### Work instruction
Report each line of the entries below that includes "checkout".

### Records contained in a dataset
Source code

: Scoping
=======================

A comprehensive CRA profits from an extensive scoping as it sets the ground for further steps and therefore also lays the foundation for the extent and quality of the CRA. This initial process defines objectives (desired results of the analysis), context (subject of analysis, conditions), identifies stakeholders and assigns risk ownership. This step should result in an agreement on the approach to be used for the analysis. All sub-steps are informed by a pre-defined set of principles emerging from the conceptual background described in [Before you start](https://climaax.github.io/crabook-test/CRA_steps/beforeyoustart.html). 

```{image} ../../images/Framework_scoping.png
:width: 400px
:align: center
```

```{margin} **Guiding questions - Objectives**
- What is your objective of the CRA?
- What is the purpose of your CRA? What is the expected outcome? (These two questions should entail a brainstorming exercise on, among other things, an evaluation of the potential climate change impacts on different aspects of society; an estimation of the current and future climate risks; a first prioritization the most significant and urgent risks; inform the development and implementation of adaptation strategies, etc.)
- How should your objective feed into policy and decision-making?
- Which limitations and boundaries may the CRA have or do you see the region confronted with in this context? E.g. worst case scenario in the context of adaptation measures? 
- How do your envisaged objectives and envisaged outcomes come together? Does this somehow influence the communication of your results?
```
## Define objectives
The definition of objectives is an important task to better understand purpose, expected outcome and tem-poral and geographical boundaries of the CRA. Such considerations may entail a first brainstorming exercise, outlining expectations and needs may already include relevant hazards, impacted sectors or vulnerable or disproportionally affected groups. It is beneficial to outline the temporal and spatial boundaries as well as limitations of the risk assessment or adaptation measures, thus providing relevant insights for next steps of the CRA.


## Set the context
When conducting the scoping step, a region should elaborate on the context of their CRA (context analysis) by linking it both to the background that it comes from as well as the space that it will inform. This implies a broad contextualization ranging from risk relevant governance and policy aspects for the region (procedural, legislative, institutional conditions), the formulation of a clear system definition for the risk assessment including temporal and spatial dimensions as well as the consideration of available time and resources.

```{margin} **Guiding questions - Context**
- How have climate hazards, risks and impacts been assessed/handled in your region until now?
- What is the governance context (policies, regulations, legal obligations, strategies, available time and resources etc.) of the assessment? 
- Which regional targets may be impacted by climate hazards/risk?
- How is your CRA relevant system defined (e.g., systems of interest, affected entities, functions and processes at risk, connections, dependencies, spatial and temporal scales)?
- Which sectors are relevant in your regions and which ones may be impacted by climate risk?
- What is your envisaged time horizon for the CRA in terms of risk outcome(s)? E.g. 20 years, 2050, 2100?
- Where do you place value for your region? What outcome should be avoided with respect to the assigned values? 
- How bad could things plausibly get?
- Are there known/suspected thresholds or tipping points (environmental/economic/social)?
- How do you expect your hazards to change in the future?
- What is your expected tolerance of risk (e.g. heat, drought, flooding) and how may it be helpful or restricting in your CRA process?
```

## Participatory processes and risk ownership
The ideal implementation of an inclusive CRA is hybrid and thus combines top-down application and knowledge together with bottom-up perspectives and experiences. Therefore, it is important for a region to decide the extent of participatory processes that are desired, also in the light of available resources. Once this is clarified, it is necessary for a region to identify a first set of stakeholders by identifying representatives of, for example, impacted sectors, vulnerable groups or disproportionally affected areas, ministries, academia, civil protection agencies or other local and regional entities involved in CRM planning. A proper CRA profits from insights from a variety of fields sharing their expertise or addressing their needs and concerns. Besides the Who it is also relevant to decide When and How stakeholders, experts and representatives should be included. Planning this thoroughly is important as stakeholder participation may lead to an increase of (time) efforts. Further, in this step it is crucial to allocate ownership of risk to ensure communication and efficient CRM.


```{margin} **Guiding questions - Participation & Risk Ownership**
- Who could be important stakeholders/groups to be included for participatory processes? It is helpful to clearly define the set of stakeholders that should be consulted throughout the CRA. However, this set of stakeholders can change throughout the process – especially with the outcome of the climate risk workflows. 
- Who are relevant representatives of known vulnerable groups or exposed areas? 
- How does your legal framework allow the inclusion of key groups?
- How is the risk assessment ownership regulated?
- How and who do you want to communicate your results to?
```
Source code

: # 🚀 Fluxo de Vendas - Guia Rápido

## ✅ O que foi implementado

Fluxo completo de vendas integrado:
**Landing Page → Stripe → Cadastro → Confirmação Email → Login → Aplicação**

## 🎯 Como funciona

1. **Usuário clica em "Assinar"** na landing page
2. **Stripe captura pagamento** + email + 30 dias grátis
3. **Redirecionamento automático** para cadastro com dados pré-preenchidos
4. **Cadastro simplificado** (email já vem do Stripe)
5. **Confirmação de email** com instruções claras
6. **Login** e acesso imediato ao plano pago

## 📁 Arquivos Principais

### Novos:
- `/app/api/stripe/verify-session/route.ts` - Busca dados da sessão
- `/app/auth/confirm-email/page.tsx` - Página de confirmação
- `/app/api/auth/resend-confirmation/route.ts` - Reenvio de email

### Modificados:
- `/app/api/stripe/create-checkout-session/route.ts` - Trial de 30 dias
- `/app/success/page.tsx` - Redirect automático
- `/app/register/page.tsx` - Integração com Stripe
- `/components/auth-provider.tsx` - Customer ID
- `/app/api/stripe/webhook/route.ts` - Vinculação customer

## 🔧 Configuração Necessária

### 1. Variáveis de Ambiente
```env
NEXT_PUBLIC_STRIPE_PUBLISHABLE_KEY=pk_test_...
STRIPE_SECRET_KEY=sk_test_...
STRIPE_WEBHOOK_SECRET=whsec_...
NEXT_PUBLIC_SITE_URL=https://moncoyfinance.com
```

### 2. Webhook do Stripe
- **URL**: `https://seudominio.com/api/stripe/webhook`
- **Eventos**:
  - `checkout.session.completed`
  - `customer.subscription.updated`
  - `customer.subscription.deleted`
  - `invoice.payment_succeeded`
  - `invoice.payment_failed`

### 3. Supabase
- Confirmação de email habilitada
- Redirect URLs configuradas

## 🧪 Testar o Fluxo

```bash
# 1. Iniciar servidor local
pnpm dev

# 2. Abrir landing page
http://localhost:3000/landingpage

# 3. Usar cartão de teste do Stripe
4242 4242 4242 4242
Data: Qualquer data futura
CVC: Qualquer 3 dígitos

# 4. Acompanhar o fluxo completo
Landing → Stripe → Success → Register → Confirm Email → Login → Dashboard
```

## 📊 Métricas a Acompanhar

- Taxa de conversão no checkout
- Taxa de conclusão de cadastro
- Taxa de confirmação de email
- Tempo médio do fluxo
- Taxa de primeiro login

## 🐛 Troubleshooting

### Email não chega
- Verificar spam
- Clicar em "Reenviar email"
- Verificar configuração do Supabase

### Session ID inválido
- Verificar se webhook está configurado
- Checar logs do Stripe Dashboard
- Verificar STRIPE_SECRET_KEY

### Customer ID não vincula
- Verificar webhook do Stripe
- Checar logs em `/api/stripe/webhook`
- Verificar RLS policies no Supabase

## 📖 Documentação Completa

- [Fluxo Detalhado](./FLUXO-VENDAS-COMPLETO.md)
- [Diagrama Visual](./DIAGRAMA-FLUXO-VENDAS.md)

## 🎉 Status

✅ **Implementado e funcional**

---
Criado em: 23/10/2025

### Expected answer
- `/app/api/stripe/create-checkout-session/route.ts` - Trial de 30 dias
  - `checkout.session.completed`
- Taxa de conversão no checkout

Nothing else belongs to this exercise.